Could you retype the records below exactly as they appear, skipping any pictures?

[Data items]
..............................

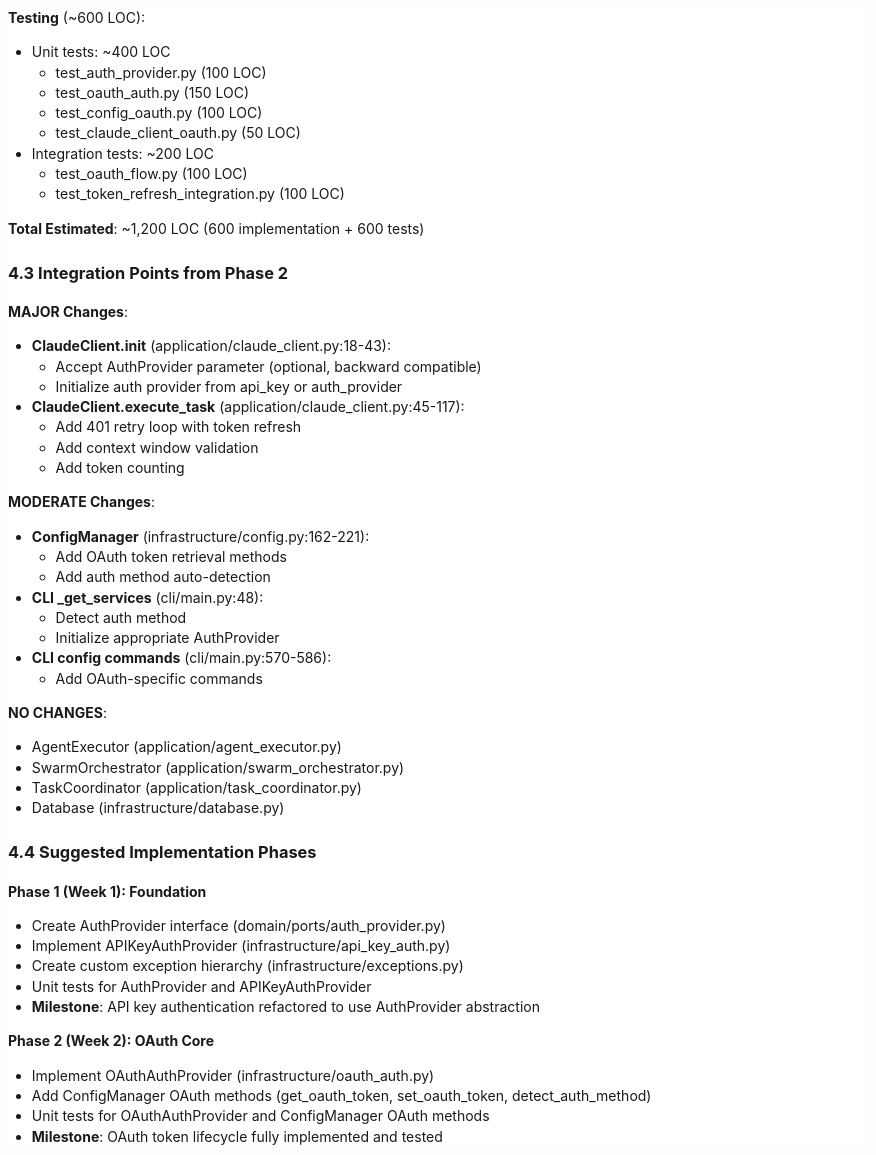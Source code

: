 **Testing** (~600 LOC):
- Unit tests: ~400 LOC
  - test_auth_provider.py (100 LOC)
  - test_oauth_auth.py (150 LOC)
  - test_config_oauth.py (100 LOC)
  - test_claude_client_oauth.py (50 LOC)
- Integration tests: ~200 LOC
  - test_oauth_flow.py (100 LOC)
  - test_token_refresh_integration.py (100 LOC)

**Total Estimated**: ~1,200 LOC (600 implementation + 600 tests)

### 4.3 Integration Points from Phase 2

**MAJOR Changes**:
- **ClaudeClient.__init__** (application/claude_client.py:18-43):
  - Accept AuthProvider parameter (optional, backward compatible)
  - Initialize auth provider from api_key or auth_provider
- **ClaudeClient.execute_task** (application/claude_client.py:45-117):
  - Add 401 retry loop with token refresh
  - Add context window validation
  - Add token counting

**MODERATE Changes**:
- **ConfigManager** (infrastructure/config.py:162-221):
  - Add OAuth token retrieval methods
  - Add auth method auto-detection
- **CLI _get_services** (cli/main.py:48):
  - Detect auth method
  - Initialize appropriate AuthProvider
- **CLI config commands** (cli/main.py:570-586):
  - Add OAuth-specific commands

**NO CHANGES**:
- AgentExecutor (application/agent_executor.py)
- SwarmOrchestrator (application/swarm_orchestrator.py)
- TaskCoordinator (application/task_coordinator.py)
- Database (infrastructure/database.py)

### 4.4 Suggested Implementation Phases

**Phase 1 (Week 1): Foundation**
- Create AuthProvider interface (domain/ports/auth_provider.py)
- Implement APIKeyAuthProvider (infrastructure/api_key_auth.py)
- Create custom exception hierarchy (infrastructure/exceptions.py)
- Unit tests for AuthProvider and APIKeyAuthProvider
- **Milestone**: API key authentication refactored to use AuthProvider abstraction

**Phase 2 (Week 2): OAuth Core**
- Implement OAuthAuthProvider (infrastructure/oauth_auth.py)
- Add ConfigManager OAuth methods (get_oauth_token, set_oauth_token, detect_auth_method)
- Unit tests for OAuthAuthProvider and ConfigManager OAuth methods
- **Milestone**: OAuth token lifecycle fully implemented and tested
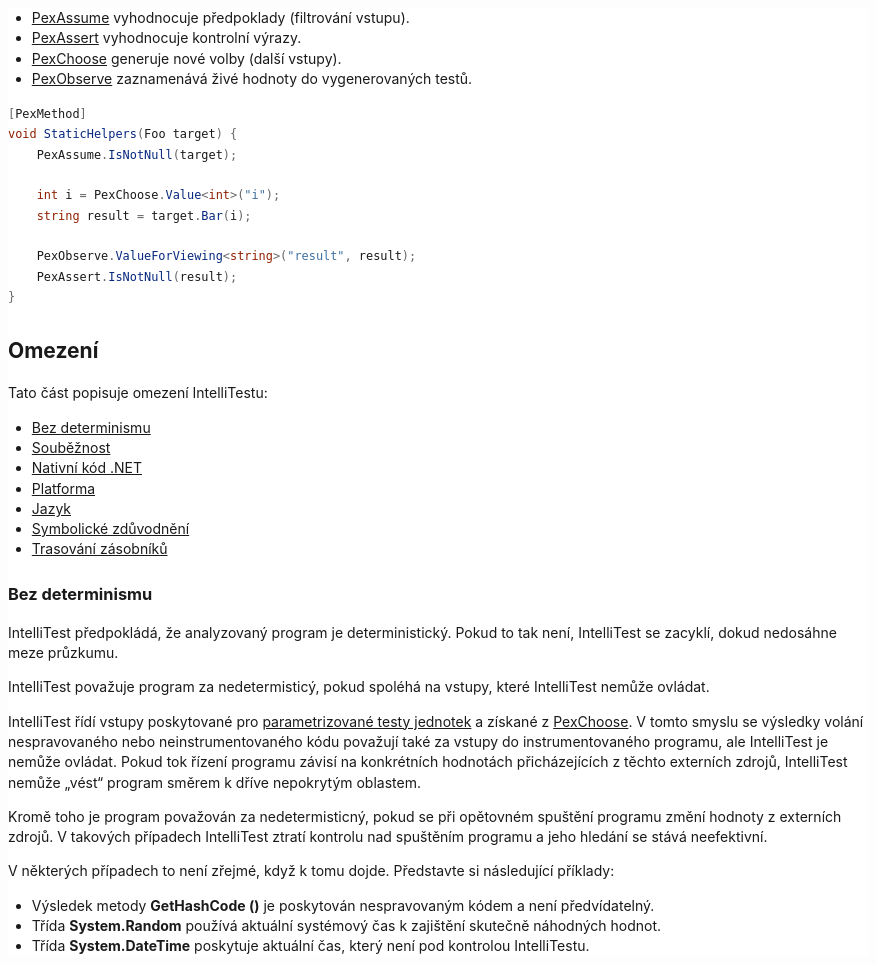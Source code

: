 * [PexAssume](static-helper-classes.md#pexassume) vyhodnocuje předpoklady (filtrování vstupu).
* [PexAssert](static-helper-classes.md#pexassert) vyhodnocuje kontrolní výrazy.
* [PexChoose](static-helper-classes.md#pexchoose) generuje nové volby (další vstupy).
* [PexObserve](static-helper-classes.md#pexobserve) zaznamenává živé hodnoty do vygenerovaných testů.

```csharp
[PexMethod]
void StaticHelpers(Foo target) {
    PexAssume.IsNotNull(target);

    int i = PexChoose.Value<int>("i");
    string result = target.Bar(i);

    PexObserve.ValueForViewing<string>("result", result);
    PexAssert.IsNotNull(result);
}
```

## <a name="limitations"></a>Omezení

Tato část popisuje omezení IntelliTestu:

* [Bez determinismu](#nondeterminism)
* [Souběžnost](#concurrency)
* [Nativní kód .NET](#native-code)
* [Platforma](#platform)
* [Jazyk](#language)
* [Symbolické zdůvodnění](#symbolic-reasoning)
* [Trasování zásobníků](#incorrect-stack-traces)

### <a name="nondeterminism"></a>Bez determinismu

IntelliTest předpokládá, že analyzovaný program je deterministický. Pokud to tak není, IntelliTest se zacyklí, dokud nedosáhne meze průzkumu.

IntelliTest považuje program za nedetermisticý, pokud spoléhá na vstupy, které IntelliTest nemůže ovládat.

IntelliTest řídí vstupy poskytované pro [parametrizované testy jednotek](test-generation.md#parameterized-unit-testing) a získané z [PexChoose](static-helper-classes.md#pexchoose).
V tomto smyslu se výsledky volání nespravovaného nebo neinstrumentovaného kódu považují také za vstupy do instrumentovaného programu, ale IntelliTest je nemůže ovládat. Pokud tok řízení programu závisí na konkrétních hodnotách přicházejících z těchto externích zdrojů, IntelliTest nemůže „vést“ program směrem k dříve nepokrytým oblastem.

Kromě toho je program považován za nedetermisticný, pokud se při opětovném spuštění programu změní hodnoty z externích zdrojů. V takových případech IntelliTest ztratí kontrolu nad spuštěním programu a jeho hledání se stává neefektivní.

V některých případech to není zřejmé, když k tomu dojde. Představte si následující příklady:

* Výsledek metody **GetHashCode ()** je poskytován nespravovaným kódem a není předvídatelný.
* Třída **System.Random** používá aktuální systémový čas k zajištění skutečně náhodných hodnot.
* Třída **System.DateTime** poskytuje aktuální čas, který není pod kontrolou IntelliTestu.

..............................

• **Exercise output**
Source code

: **Testing** (~600 LOC):
- Unit tests: ~400 LOC
  - test_auth_provider.py (100 LOC)
  - test_oauth_auth.py (150 LOC)
  - test_config_oauth.py (100 LOC)
  - test_claude_client_oauth.py (50 LOC)
- Integration tests: ~200 LOC
  - test_oauth_flow.py (100 LOC)
  - test_token_refresh_integration.py (100 LOC)

**Total Estimated**: ~1,200 LOC (600 implementation + 600 tests)

### 4.3 Integration Points from Phase 2

**MAJOR Changes**:
- **ClaudeClient.__init__** (application/claude_client.py:18-43):
  - Accept AuthProvider parameter (optional, backward compatible)
  - Initialize auth provider from api_key or auth_provider
- **ClaudeClient.execute_task** (application/claude_client.py:45-117):
  - Add 401 retry loop with token refresh
  - Add context window validation
  - Add token counting

**MODERATE Changes**:
- **ConfigManager** (infrastructure/config.py:162-221):
  - Add OAuth token retrieval methods
  - Add auth method auto-detection
- **CLI _get_services** (cli/main.py:48):
  - Detect auth method
  - Initialize appropriate AuthProvider
- **CLI config commands** (cli/main.py:570-586):
  - Add OAuth-specific commands

**NO CHANGES**:
- AgentExecutor (application/agent_executor.py)
- SwarmOrchestrator (application/swarm_orchestrator.py)
- TaskCoordinator (application/task_coordinator.py)
- Database (infrastructure/database.py)

### 4.4 Suggested Implementation Phases

**Phase 1 (Week 1): Foundation**
- Create AuthProvider interface (domain/ports/auth_provider.py)
- Implement APIKeyAuthProvider (infrastructure/api_key_auth.py)
- Create custom exception hierarchy (infrastructure/exceptions.py)
- Unit tests for AuthProvider and APIKeyAuthProvider
- **Milestone**: API key authentication refactored to use AuthProvider abstraction

**Phase 2 (Week 2): OAuth Core**
- Implement OAuthAuthProvider (infrastructure/oauth_auth.py)
- Add ConfigManager OAuth methods (get_oauth_token, set_oauth_token, detect_auth_method)
- Unit tests for OAuthAuthProvider and ConfigManager OAuth methods
- **Milestone**: OAuth token lifecycle fully implemented and tested
Source code

: * [PexAssume](static-helper-classes.md#pexassume) vyhodnocuje předpoklady (filtrování vstupu).
* [PexAssert](static-helper-classes.md#pexassert) vyhodnocuje kontrolní výrazy.
* [PexChoose](static-helper-classes.md#pexchoose) generuje nové volby (další vstupy).
* [PexObserve](static-helper-classes.md#pexobserve) zaznamenává živé hodnoty do vygenerovaných testů.

```csharp
[PexMethod]
void StaticHelpers(Foo target) {
    PexAssume.IsNotNull(target);

    int i = PexChoose.Value<int>("i");
    string result = target.Bar(i);

    PexObserve.ValueForViewing<string>("result", result);
    PexAssert.IsNotNull(result);
}
```

## <a name="limitations"></a>Omezení

Tato část popisuje omezení IntelliTestu:

* [Bez determinismu](#nondeterminism)
* [Souběžnost](#concurrency)
* [Nativní kód .NET](#native-code)
* [Platforma](#platform)
* [Jazyk](#language)
* [Symbolické zdůvodnění](#symbolic-reasoning)
* [Trasování zásobníků](#incorrect-stack-traces)

### <a name="nondeterminism"></a>Bez determinismu

IntelliTest předpokládá, že analyzovaný program je deterministický. Pokud to tak není, IntelliTest se zacyklí, dokud nedosáhne meze průzkumu.

IntelliTest považuje program za nedetermisticý, pokud spoléhá na vstupy, které IntelliTest nemůže ovládat.

IntelliTest řídí vstupy poskytované pro [parametrizované testy jednotek](test-generation.md#parameterized-unit-testing) a získané z [PexChoose](static-helper-classes.md#pexchoose).
V tomto smyslu se výsledky volání nespravovaného nebo neinstrumentovaného kódu považují také za vstupy do instrumentovaného programu, ale IntelliTest je nemůže ovládat. Pokud tok řízení programu závisí na konkrétních hodnotách přicházejících z těchto externích zdrojů, IntelliTest nemůže „vést“ program směrem k dříve nepokrytým oblastem.

Kromě toho je program považován za nedetermisticný, pokud se při opětovném spuštění programu změní hodnoty z externích zdrojů. V takových případech IntelliTest ztratí kontrolu nad spuštěním programu a jeho hledání se stává neefektivní.

V některých případech to není zřejmé, když k tomu dojde. Představte si následující příklady:

* Výsledek metody **GetHashCode ()** je poskytován nespravovaným kódem a není předvídatelný.
* Třída **System.Random** používá aktuální systémový čas k zajištění skutečně náhodných hodnot.
* Třída **System.DateTime** poskytuje aktuální čas, který není pod kontrolou IntelliTestu.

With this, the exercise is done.